Teaching, Learning, and Leading: Key Roles for Librarians in the Academic Community
Speaker: Maryellen Weimer, author of Learner-Centered Teaching
Sunday, June 27, 1:30 pm - 3:30 pm
Saturday's session about teaching to adults had left me with a big question about how to teach college-age students. This session began to answer that for me, although I think I need to read her book--I just requested it from Mobius.
She attempted to bring her ideas to librarians, aware that we often teach one-shot sessions to classes that have a much longer history and future, that we usually have no influence on the grading, and that often our best teachable moments are one-on-one, hands-on opportunities. She wasn't completely successful at pulling herself into our realm, but a number of the ideas are helpful anyway.
A lot of her ideas are mostly attitudes, ways for the teacher to be a guide, coach, or midwife rather than the center of attention:
We broke into small groups for a minute at one point to talk about how to establish credibility without hogging all the power in the classroom. The best idea that came from that was the same one my group partner told me--grant the subject mastery to the student and claim the resource mastery as the librarian. This will mean it takes both the student and librarian working together to fulfill the information need at hand.

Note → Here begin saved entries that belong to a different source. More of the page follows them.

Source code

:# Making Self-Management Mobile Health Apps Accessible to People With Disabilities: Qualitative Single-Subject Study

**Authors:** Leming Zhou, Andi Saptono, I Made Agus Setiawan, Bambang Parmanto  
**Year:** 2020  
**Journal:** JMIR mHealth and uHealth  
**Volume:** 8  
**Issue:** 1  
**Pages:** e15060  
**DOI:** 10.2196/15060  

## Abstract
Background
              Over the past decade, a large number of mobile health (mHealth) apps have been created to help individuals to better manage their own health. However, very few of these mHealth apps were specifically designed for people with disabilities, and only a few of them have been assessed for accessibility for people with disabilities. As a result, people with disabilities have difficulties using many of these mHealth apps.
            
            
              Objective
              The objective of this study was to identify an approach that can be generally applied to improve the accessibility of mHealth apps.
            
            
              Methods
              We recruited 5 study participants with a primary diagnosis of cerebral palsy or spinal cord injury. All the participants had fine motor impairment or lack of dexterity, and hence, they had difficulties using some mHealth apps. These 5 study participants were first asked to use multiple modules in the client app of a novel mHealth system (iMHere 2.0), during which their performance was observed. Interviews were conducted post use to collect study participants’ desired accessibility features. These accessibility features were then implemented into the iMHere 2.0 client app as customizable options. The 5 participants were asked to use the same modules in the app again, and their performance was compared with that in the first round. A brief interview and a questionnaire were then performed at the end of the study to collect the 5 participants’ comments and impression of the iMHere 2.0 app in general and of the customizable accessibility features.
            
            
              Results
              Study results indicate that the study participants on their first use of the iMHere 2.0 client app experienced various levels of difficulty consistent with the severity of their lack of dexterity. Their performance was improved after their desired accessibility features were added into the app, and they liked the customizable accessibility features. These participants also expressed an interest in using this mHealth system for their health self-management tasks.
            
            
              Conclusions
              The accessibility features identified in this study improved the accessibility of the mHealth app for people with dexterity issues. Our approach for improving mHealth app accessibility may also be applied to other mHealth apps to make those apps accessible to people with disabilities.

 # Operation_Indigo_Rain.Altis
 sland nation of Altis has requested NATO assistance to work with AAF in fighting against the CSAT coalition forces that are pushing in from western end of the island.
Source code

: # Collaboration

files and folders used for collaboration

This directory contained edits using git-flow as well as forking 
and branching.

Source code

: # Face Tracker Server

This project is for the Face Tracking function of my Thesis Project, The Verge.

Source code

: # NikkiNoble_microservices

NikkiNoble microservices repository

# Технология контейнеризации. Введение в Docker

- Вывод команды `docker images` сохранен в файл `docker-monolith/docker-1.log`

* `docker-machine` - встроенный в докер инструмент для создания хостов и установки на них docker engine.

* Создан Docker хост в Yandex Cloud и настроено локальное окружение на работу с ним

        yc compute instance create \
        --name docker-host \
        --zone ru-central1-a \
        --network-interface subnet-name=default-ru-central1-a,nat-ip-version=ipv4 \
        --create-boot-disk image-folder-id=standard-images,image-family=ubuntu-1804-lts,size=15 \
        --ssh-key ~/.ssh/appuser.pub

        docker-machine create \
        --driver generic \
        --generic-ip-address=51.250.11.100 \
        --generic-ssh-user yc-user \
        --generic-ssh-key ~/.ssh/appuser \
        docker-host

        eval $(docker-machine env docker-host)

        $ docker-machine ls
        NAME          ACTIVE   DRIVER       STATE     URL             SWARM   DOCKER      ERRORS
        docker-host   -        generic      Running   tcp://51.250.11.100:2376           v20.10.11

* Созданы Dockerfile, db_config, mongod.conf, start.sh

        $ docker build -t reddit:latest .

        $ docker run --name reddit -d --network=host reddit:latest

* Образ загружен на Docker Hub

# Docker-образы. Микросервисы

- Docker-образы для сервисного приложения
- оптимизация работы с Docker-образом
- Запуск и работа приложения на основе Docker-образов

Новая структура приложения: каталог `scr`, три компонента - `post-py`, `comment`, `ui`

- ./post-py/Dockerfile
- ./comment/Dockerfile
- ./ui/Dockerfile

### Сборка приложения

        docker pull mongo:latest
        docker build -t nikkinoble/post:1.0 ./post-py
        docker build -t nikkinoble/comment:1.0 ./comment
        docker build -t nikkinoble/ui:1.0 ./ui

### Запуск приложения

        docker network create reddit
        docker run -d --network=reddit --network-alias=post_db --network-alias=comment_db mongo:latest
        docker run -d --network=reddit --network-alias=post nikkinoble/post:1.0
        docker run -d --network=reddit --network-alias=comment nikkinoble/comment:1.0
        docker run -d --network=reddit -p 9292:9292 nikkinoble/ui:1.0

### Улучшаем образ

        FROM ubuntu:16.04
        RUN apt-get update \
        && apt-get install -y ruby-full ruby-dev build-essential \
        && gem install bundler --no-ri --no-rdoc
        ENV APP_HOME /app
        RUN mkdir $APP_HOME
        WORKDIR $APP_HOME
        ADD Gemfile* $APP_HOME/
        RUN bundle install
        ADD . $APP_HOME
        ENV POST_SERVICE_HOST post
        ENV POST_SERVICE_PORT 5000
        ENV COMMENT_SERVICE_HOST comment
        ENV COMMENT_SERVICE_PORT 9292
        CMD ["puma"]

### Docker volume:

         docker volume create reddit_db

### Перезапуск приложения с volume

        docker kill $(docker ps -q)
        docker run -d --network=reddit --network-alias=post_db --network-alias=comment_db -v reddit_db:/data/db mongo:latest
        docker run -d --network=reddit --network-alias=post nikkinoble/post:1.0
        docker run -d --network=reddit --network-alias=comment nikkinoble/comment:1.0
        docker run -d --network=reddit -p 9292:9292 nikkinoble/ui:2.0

She mentioned several times that our educational systems have created students that are after grades more than learning. This seems to put librarians at a huge disadvantage since we specialize in the learning, not the grades. Weimer has found that most students love to talk about the future--so discuss how the topic at hand will be useful in the career and life of the student. This seemed like it would work well in the library setting--perhaps bringing up the topic at those odd moments when the computer's chomping away at something or while walking a student over to a resource like the Encyclopedia of Educational Research. "Are you majoring in education? Do you intend to be a teacher?"